Ask the HOA Expert: Amendments To Governing Documents

Written by Posted On Tuesday, 17 April 2018 20:05

Question: Recently, our HOA members approved substantial amendments to the governing documents which include:

1. Sidewalks are now deemed common area even though the subdivision plat indicates that the sidewalks are located within a utility-and-sidewalk easement located on private lots.

2. An HOA landscape easement was created over the front yard of the privately owned lots.

3. The HOA claims authority to enter lots to inspect for compliance with architectural design restrictions.

Can the HOA legitimately claim these rights?

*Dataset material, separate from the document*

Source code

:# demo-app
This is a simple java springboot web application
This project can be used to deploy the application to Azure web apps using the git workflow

Answer: The HOA cannot vote itself ownership of property belonging to private owners without their consent. In this case, all lot owners would need to agree to relinquish ownership to the HOA. A majority vote can't force it. Same answer for the landscape easement. The HOA has no authority to commandeer private property by member vote.

The third item is different. As long as the HOA has the right to dictate architectural design standards, it has the right to inspect for compliance.

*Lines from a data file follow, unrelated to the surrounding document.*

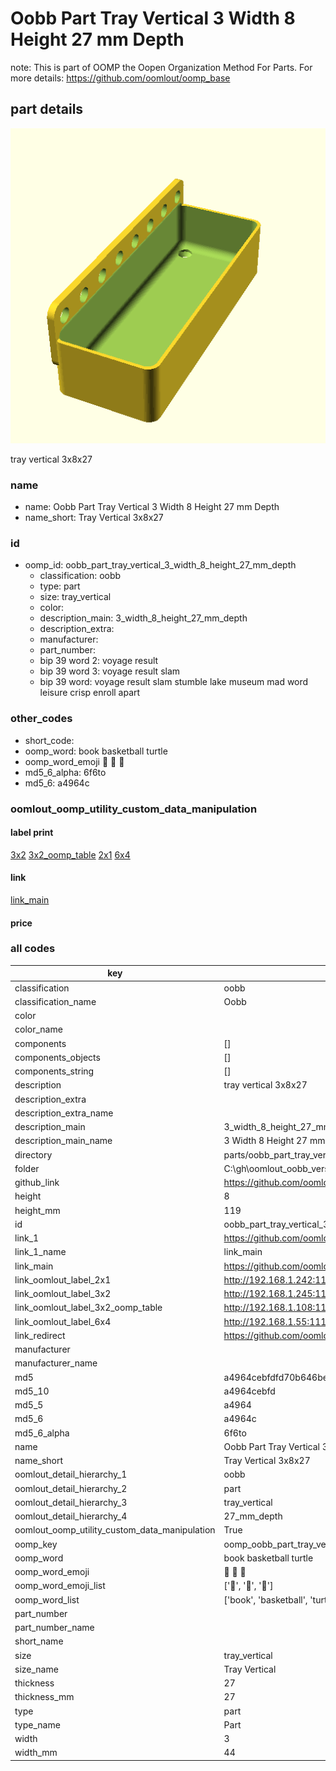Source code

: # Oobb Part Tray Vertical 3 Width 8 Height 27 mm Depth  

note: This is part of OOMP the Oopen Organization Method For Parts. For more details: https://github.com/oomlout/oomp_base

##  part details
  

[![](3dpr.png)](3dpr.png)

tray vertical 3x8x27



### name
* name: Oobb Part Tray Vertical 3 Width 8 Height 27 mm Depth
* name_short: Tray Vertical 3x8x27 
### id
* oomp_id: oobb_part_tray_vertical_3_width_8_height_27_mm_depth
  * classification: oobb
  * type: part
  * size: tray_vertical
  * color: 
  * description_main: 3_width_8_height_27_mm_depth
  * description_extra: 
  * manufacturer: 
  * part_number: 
  * bip 39 word 2: voyage result
  * bip 39 word 3: voyage result slam
  * bip 39 word: voyage result slam stumble lake museum mad word leisure crisp enroll apart

### other_codes
* short_code: 
* oomp_word: book basketball turtle
* oomp_word_emoji :book: :basketball: :turtle:
* md5_6_alpha: 6f6to
* md5_6: a4964c






### oomlout_oomp_utility_custom_data_manipulation
#### label print
[3x2](http://192.168.1.245:1112/?label=oomp%206f6to)
[3x2_oomp_table](http://192.168.1.108:1112/?label=oomp%206f6to)
[2x1](http://192.168.1.242:1112/?label=oomp%206f6to)
[6x4](http://192.168.1.55:1112/?label=oomp%206f6to)    

#### link

[link_main](https://github.com/oomlout/oomlout_oobb_version_4_generated_parts/tree/main/navigation_oomp/oobb/part/tray_vertical/3_width_8_height_27_mm_depth/part)                              

#### price







### all codes 
| key | value |  
| --- | --- |  
| classification | oobb |  
| classification_name | Oobb |  
| color |  |  
| color_name |  |  
| components | [] |  
| components_objects | [] |  
| components_string | [] |  
| description | tray vertical 3x8x27 |  
| description_extra |  |  
| description_extra_name |  |  
| description_main | 3_width_8_height_27_mm_depth |  
| description_main_name | 3 Width 8 Height 27 mm Depth |  
| directory | parts/oobb_part_tray_vertical_3_width_8_height_27_mm_depth |  
| folder | C:\gh\oomlout_oobb_version_4_generated_parts\parts\oobb_part_tray_vertical_3_width_8_height_27_mm_depth |  
| github_link | https://github.com/oomlout/oomlout_oomp_part_src/tree/main/parts/oobb_part_tray_vertical_3_width_8_height_27_mm_depth |  
| height | 8 |  
| height_mm | 119 |  
| id | oobb_part_tray_vertical_3_width_8_height_27_mm_depth |  
| link_1 | https://github.com/oomlout/oomlout_oobb_version_4_generated_parts/tree/main/navigation_oomp/oobb/part/tray_vertical/3_width_8_height_27_mm_depth/part |  
| link_1_name | link_main |  
| link_main | https://github.com/oomlout/oomlout_oobb_version_4_generated_parts/tree/main/navigation_oomp/oobb/part/tray_vertical/3_width_8_height_27_mm_depth/part |  
| link_oomlout_label_2x1 | http://192.168.1.242:1112/?label=oomp%206f6to |  
| link_oomlout_label_3x2 | http://192.168.1.245:1112/?label=oomp%206f6to |  
| link_oomlout_label_3x2_oomp_table | http://192.168.1.108:1112/?label=oomp%206f6to |  
| link_oomlout_label_6x4 | http://192.168.1.55:1112/?label=oomp%206f6to |  
| link_redirect | https://github.com/oomlout/oomlout_oobb_version_4_generated_parts/tree/main/parts/oobb_tray_vertical_03_08_27 |  
| manufacturer |  |  
| manufacturer_name |  |  
| md5 | a4964cebfdfd70b646be5d7b962df7b0 |  
| md5_10 | a4964cebfd |  
| md5_5 | a4964 |  
| md5_6 | a4964c |  
| md5_6_alpha | 6f6to |  
| name | Oobb Part Tray Vertical 3 Width 8 Height 27 mm Depth |  
| name_short | Tray Vertical 3x8x27  |  
| oomlout_detail_hierarchy_1 | oobb |  
| oomlout_detail_hierarchy_2 | part |  
| oomlout_detail_hierarchy_3 | tray_vertical |  
| oomlout_detail_hierarchy_4 | 27_mm_depth |  
| oomlout_oomp_utility_custom_data_manipulation | True |  
| oomp_key | oomp_oobb_part_tray_vertical_3_width_8_height_27_mm_depth |  
| oomp_word | book basketball turtle |  
| oomp_word_emoji | :book: :basketball: :turtle: |  
| oomp_word_emoji_list | [':book:', ':basketball:', ':turtle:'] |  
| oomp_word_list | ['book', 'basketball', 'turtle'] |  
| part_number |  |  
| part_number_name |  |  
| short_name |  |  
| size | tray_vertical |  
| size_name | Tray Vertical |  
| thickness | 27 |  
| thickness_mm | 27 |  
| type | part |  
| type_name | Part |  
| width | 3 |  
| width_mm | 44 |  
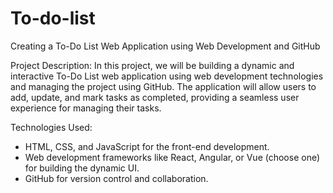 # To-do-list
Creating a To-Do List Web Application using Web Development and GitHub

Project Description:
In this project, we will be building a dynamic and interactive To-Do List web application using web development technologies and managing the project using GitHub. The application will allow users to add, update, and mark tasks as completed, providing a seamless user experience for managing their tasks.

Technologies Used:
- HTML, CSS, and JavaScript for the front-end development.
- Web development frameworks like React, Angular, or Vue (choose one) for building the dynamic UI.
- GitHub for version control and collaboration.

Question: I've heard that special assessments have to be kept in an escrow account and cannot be used until all owners have paid. Is this true?

Answer: It depends. Special assessments should be kept in a designated account if they are to be used for a specific purpose, like repairing roofs. If the special assessment is simply to build reserves, the funds can be put in the general reserve fund. There is no requirement that an entire special assessment has to be collected before it's spent, however, if all the money is needed to pay for a specific project, the board needs to be careful about starting a project without the money to pay for it.

Question: One of our board member is pursuing a personal agenda. He performs unauthorized maintenance and pesters unit owner about minor rule infractions. What can we do?

Answer: Communicate with him directly, clearly and specifically. Explain that performing unauthorized maintenance undermines the budget and the system for addressing maintenance. Provide him details about specific complaints by owners. Explain that his independent actions undermine board authority.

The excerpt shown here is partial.